To find the location of the 20-kg acrobat, we need to ensure that the center of mass of the system consisting of all three acrobats is at the origin (0, 0).

The center of mass coordinates for a system of objects can be found using the following formula:

x_cm = (m1*x1 + m2*x2 + m3*x3) / (m1 + m2 + m3)
y_cm = (m1*y1 + m2*y2 + m3*y3) / (m1 + m2 + m3)

Where:
- m1, m2, m3 are the masses of the individual acrobats.
- x1, x2, x3 are the x-coordinates of the individual acrobats.
- y1, y2, y3 are the y-coordinates of the individual acrobats.
- x_cm, y_cm represents the x and y coordinates of the center of mass.

We know the following information:
Acrobat 1: m1 = 30 kg, x1 = 4 m, y1 = 9 m
Acrobat 2: m2 = 36 kg, x2 = -2 m, y2 = -2 m
Acrobat 3 (unknown): m3 = 20 kg, x3 = ?, y3 = ?

We can substitute these values into the center of mass formula and solve for x3 and y3:

x_cm = (30*4 + 36*(-2) + 20*x3) / (30 + 36 + 20)
y_cm = (30*9 + 36*(-2) + 20*y3) / (30 + 36 + 20)

Since the center of mass must be at the origin (0, 0), we set x_cm and y_cm to 0 and solve for x3 and y3:

0 = (30*4 + 36*(-2) + 20*x3) / (30 + 36 + 20)
0 = (30*9 + 36*(-2) + 20*y3) / (30 + 36 + 20)

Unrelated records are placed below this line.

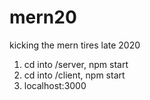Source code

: # mern20
kicking the mern tires late 2020

1. cd into /server, npm start
2. cd into /client, npm start
3. localhost:3000




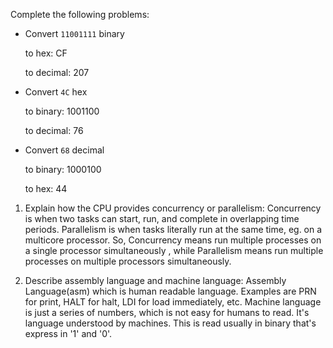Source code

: <!-- Answers to the Short Answer Essay Questions go here -->


Complete the following problems:

* Convert `11001111` binary

    to hex:  CF

    to decimal:  207


* Convert `4C` hex

    to binary:  1001100

    to decimal:  76


* Convert `68` decimal

    to binary:  1000100

    to hex: 44




1. Explain how the CPU provides concurrency or parallelism:
Concurrency is when two tasks can start, run, and complete in overlapping time periods.  Parallelism is when tasks literally run at the same time, eg. on a multicore processor.
So, Concurrency means run multiple processes on a single processor simultaneously , while Parallelism means run multiple processes on multiple processors simultaneously.

2. Describe assembly language and machine language:
Assembly Language(asm) which is human readable language.  Examples are PRN for print, HALT for halt, LDI for load immediately, etc.
Machine language is just a series of numbers, which is not easy for humans to read.  It's language understood by machines. This is read usually in binary that's express in '1' and '0'.

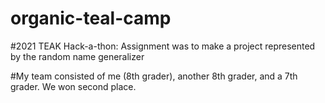 # organic-teal-camp
#2021 TEAK Hack-a-thon: Assignment was to make a project represented by the random name generalizer

#My team consisted of me (8th grader), another 8th grader, and a 7th grader. We won second place.
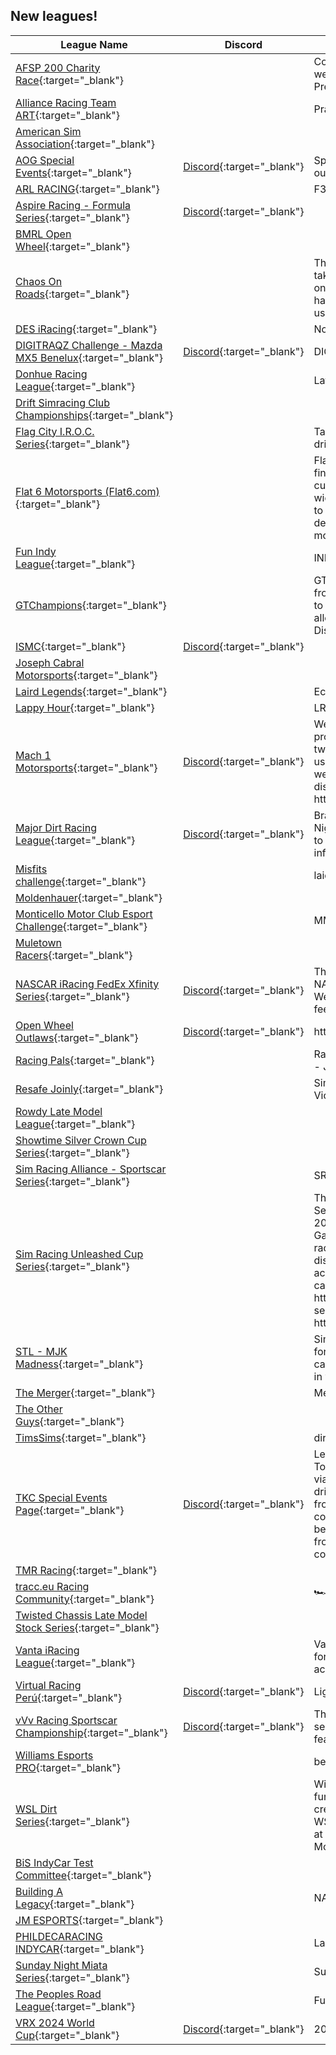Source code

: ## New leagues!

| League Name | Discord | About |
|--------------------------------------------------------------------------------------------------------------------------------------|-------------------------------------------------------------------|-------------------------------------------------------------------------------------------------------------------------------------------------------------------------------------------------------------------------------------------------------------------------------------------------------------------------------------------------------------------------------------------------------------------------------------------------------------------------------------------------------------------------------------------------------------------------------------------------------------------------|
|[AFSP 200 Charity Race](https://members.iracing.com/membersite/member/LeagueView.do?league=10594){:target="_blank"} | |Come out and race with us on January 27th at Michigan as we raise funds for the American Foundation for Su\*\*\*de Prevention\. |
|[Alliance Racing Team ART](https://members.iracing.com/membersite/member/LeagueView.do?league=10612){:target="_blank"} | |Practice sessions for 24Hr races |
|[American Sim Association](https://members.iracing.com/membersite/member/LeagueView.do?league=10609){:target="_blank"} | | |
|[AOG Special Events](https://members.iracing.com/membersite/member/LeagueView.do?league=10577){:target="_blank"} |[Discord](https://discord.gg/XsGRKh4){:target="_blank"} |Special Events hosted by Aussie Online Gaming \(AOG\) outside our regular league seasons |
|[ARL RACING](https://members.iracing.com/membersite/member/LeagueView.do?league=10614){:target="_blank"} | |F3 |
|[Aspire Racing \- Formula Series](https://members.iracing.com/membersite/member/LeagueView.do?league=10615){:target="_blank"} |[Discord](https://discord.gg/7zXf4ACprMbsiteHere){:target="_blank"} | |
|[BMRL Open Wheel](https://members.iracing.com/membersite/member/LeagueView.do?league=10584){:target="_blank"} | | |
|[Chaos On Roads](https://members.iracing.com/membersite/member/LeagueView.do?league=10576){:target="_blank"} | |The official and formal League for Chaos On Roads\.  Here we take a bunch of cars that normally wouldn't \(or shouldn't\) be on a road course or on a track together and see what happens\. The results are often surprising and tons of fun is usually had in getting to the checkered flag alive\. |
|[DES iRacing](https://members.iracing.com/membersite/member/LeagueView.do?league=10599){:target="_blank"} | |No Drama Series |
|[DIGITRAQZ Challenge \- Mazda MX5 Benelux](https://members.iracing.com/membersite/member/LeagueView.do?league=10593){:target="_blank"} |[Discord](https://discord.com/invite/spdJY7Dpys){:target="_blank"} |DIGITRAQZ Challenge \- Mazda MX5 Benelux |
|[Donhue Racing League](https://members.iracing.com/membersite/member/LeagueView.do?league=10587){:target="_blank"} | |Late Model Stock league |
|[Drift Simracing Club Championships](https://members.iracing.com/membersite/member/LeagueView.do?league=10596){:target="_blank"} | | |
|[Flag City I\.R\.O\.C\. Series](https://members.iracing.com/membersite/member/LeagueView.do?league=10600){:target="_blank"} | |Take 8 tracks, 14 exactly tuned cars and invite the best drivers to race them\. |
|[Flat 6 Motorsports \(Flat6\.com\)](https://members.iracing.com/membersite/member/LeagueView.do?league=10624){:target="_blank"} | |Flat 6 Motorsports was established to help Porsche owners find and access aftermarket parts effectively by offering a customer\-focused experience\. Our vision is to create the widest assortment of high\-quality aftermarket parts available to late model Porsche owners complemented with our in\-depth product expertise and experience\. We have owned, modified, and tracked various Porsche's since 2008 |
|[Fun Indy League](https://members.iracing.com/membersite/member/LeagueView.do?league=10605){:target="_blank"} | |INDYCAR |
|[GTChampions](https://members.iracing.com/membersite/member/LeagueView.do?league=10585){:target="_blank"} | |GT Champions provides tournaments for sim racing drivers, from teams across the globe, of all skill levels\. Our mission is to provide events that challenge even the best of drivers, and allow teams to show off their talent on the track\.   Visit our Discord at http://DiscordIR\.gtchampions\.com |
|[ISMC](https://members.iracing.com/membersite/member/LeagueView.do?league=10590){:target="_blank"} |[Discord](https://discord.gg/ismc){:target="_blank"} | |
|[Joseph Cabral Motorsports](https://members.iracing.com/membersite/member/LeagueView.do?league=10603){:target="_blank"} | | |
|[Laird Legends](https://members.iracing.com/membersite/member/LeagueView.do?league=10611){:target="_blank"} | |Echo Bay Ontario's Finest Alchys |
|[Lappy Hour](https://members.iracing.com/membersite/member/LeagueView.do?league=10608){:target="_blank"} | |LRR |
|[Mach 1 Motorsports](https://members.iracing.com/membersite/member/LeagueView.do?league=10572){:target="_blank"} |[Discord](https://discord.gg/RqtABnE3){:target="_blank"} |Welcome to Mach 1 Motorsports, we are currently offering a professionally ran and organize fixed late model league with twelve week seasons\. We look forward to see you racing with us\. In addition we are looking to add more classes in oval as well as road to our league\. To apply to race with us join our discord get in contact with us thanks\. https://discord\.gg/j9NMpYCT |
|[Major Dirt Racing League](https://members.iracing.com/membersite/member/LeagueView.do?league=10606){:target="_blank"} |[Discord](https://discord.gg/wXrmhZF3){:target="_blank"} |Brand New League\. Running Pro Late Models on Saturday Nights\. 6:30ET Practice Opens up\. Qualifying is at 7ET\. $100 to win with only a $15 entry fee\. Join discord for more information with the Schedule\. |
|[Misfits challenge](https://members.iracing.com/membersite/member/LeagueView.do?league=10618){:target="_blank"} | |laid back racing |
|[Moldenhauer](https://members.iracing.com/membersite/member/LeagueView.do?league=10582){:target="_blank"} | | |
|[Monticello Motor Club Esport Challenge](https://members.iracing.com/membersite/member/LeagueView.do?league=10574){:target="_blank"} | |MMC's First Annual Esport Sim Challenge |
|[Muletown Racers](https://members.iracing.com/membersite/member/LeagueView.do?league=10620){:target="_blank"} | | |
|[NASCAR iRacing FedEx Xfinity Series](https://members.iracing.com/membersite/member/LeagueView.do?league=10597){:target="_blank"} |[Discord](https://discord.gg/zZASFt93jA){:target="_blank"} |The NASCAR iRacing FedEx Xfinity Series is the 2nd tier to the NASCAR iRacing FedEx Cup Series Running mainly on Wednesday Nights\. We are always recruiting new drivers so feel free to join our Discord Server\! |
|[Open Wheel Outlaws](https://members.iracing.com/membersite/member/LeagueView.do?league=10610){:target="_blank"} |[Discord](https://discord.gg/9sjXqZyEne){:target="_blank"} |https://discord\.gg/9sjXqZyEne |
|[Racing Pals](https://members.iracing.com/membersite/member/LeagueView.do?league=10591){:target="_blank"} | |Racing Pals presents "Pacing Pals" \- NASCAR Trucks League \- Join via the link\!\! |
|[Resafe Joinly](https://members.iracing.com/membersite/member/LeagueView.do?league=10601){:target="_blank"} | |Sim Racing Brought to You by Questionable Human Rights Violators |
|[Rowdy Late Model League](https://members.iracing.com/membersite/member/LeagueView.do?league=10619){:target="_blank"} | | |
|[Showtime Silver Crown Cup Series](https://members.iracing.com/membersite/member/LeagueView.do?league=10626){:target="_blank"} | | |
|[Sim Racing Alliance \- Sportscar Series](https://members.iracing.com/membersite/member/LeagueView.do?league=10580){:target="_blank"} | |SRA Presents an IMSA\-inspired Series |
|[Sim Racing Unleashed Cup Series](https://members.iracing.com/membersite/member/LeagueView.do?league=10592){:target="_blank"} | |This is SRU's top tier series\. We race the Next Gen Cars\.   Season 15 starts Feb 25 2024  Our 33 race season averages 200 miles with limited cautions\.  We race on Sunday nights\. Gates open at 7pm est and race starts at 8pm est\.  All of our races are broadcasted\.  Class B license or above required\.   Our discord channel info will be sent to you once you are accepted through Iracings messages\.   Our full race season can be seen here: https://www\.simracerhub\.com/scoring/season\_schedule\.php?season\_id\=21265&reset\_season\=y   Visit our website at https://www\.simracing\-unleashed\.com/ |
|[STL \- MJK Madness](https://members.iracing.com/membersite/member/LeagueView.do?league=10623){:target="_blank"} | |Simracing Team Lowlands is a multinational team that joined forces with MJK for a stunning league\. 4 races with 4 different cars on 4 different tracks\. Nothing to do on wednesday, jump in your race sim and join us \! |
|[The Merger](https://members.iracing.com/membersite/member/LeagueView.do?league=10616){:target="_blank"} | |Merger Racing League |
|[The Other Guys](https://members.iracing.com/membersite/member/LeagueView.do?league=10617){:target="_blank"} | | |
|[TimsSims](https://members.iracing.com/membersite/member/LeagueView.do?league=10595){:target="_blank"} | |dirt oval league\. |
|[TKC Special Events Page](https://members.iracing.com/membersite/member/LeagueView.do?league=10586){:target="_blank"} |[Discord](https://discord.gg/A664RVtyfU){:target="_blank"} |League created by the Touring Kart Championship\. The Touring Kart Championship is aimed at being an affordable, viable, and competitive stepping stone program for racing drivers and enthusiasts of all ages\. We have races all the way from New Hampshire down to Florida featuring the east coast's best drivers\. This eSports championship is meant to be a mix of our community of racing drivers as well as talent from all over the iRacing, motorsports, and eSports community\. |
|[TMR Racing](https://members.iracing.com/membersite/member/LeagueView.do?league=10604){:target="_blank"} | | |
|[tracc\.eu Racing Community](https://members.iracing.com/membersite/member/LeagueView.do?league=10622){:target="_blank"} | |🏎️ Your based community for racing\! 🏁 |
|[Twisted Chassis Late Model Stock Series](https://members.iracing.com/membersite/member/LeagueView.do?league=10613){:target="_blank"} | | |
|[Vanta iRacing League](https://members.iracing.com/membersite/member/LeagueView.do?league=10573){:target="_blank"} | |Vanta iRacing League for High Schools\. This is a free league for schools to compete against other schools in races to accumulate points\. |
|[Virtual Racing Perú](https://members.iracing.com/membersite/member/LeagueView.do?league=10575){:target="_blank"} |[Discord](https://discord.gg/bEhRCrXv){:target="_blank"} |Liga oficial del equipo Virtual Racing Perú |
|[vVv Racing Sportscar Championship](https://members.iracing.com/membersite/member/LeagueView.do?league=10602){:target="_blank"} |[Discord](https://discord.gg/SfXZRdezpD){:target="_blank"} |The VRSC is a currently running an HPD and GT3 class season with races ranging in length from 1\-2 hours\. It features a 12 race season with a race every third week\. |
|[Williams Esports PRO](https://members.iracing.com/membersite/member/LeagueView.do?league=10598){:target="_blank"} | |best team ever |
|[WSL Dirt Series](https://members.iracing.com/membersite/member/LeagueView.do?league=10607){:target="_blank"} | |Windber Speedway League members are invited to join this fun offshoot of our ultra competitive WSL Truck Series and create some Thursday Night Thunder as we get dirty with the WSL Dirt Series\. Three sessions every Thursday night racing at one track using Legend Cars, UMP Modifieds, and Late Model Pro Cars\. |
|[BiS IndyCar Test Committee](https://members.iracing.com/membersite/member/LeagueView.do?league=10578){:target="_blank"} | | |
|[Building A Legacy](https://members.iracing.com/membersite/member/LeagueView.do?league=10583){:target="_blank"} | |NASCAR Career Mode Series |
|[JM ESPORTS](https://members.iracing.com/membersite/member/LeagueView.do?league=10589){:target="_blank"} | | |
|[PHILDECARACING INDYCAR](https://members.iracing.com/membersite/member/LeagueView.do?league=10621){:target="_blank"} | |La league pour les courses et les championnats Indycar |
|[Sunday Night Miata Series](https://members.iracing.com/membersite/member/LeagueView.do?league=10581){:target="_blank"} | |Sunday Nights at 9 PM  Small Cars Big Members |
|[The Peoples Road League](https://members.iracing.com/membersite/member/LeagueView.do?league=10625){:target="_blank"} | |Fun road series |
|[VRX 2024 World Cup](https://members.iracing.com/membersite/member/LeagueView.do?league=10571){:target="_blank"} |[Discord](https://discord.gg/vrxworld){:target="_blank"} |2024 Word Cup Tournament GEN 6 |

Simplifying these equations, we get:

120 + (-72) + 20*x3 = 0
270 - 72 + 20*y3 = 0

48 + 20*x3 = 0
198 + 20*y3 = 0

20*x3 = -48
20*y3 = -198

x3 = -48 / 20 = -2.4 m
y3 = -198 / 20 = -9.9 m

Therefore, the 20-kg acrobat must be located at approximately (-2.4 m, -9.9 m) in order to balance the system and have the center of mass at the origin.